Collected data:

=-=-=-=-=

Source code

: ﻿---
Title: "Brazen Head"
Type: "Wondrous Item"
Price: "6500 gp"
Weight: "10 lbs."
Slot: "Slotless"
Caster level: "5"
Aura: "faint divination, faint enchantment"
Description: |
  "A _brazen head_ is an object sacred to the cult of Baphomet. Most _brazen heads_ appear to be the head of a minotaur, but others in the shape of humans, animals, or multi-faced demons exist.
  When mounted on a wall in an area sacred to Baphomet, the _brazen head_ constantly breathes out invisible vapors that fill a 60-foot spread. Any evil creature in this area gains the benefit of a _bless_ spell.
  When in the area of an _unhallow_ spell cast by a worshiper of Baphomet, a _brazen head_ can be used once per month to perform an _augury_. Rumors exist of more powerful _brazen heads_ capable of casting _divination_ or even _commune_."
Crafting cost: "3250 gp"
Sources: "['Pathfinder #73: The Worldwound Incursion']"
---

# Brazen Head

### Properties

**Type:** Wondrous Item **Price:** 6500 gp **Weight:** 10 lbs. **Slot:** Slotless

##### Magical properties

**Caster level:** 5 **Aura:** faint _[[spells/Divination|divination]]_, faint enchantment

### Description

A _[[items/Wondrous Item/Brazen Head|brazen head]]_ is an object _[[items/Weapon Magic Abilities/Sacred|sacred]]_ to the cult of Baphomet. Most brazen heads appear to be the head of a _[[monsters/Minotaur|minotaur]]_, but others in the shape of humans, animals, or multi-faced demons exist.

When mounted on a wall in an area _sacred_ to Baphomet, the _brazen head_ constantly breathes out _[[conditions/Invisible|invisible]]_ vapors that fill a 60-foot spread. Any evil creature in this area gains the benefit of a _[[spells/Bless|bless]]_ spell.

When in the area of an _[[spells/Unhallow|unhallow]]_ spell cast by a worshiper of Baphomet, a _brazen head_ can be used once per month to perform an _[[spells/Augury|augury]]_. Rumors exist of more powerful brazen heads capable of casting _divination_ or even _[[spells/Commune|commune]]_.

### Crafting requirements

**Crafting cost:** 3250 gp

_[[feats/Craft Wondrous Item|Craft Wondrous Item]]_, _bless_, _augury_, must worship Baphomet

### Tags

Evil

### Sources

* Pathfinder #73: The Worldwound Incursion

=-=-=-=-=

[EXERCISE] Say, as a single number, how many lines of the records hold the word "Type".

[OUTPUT OF THE TASK] 2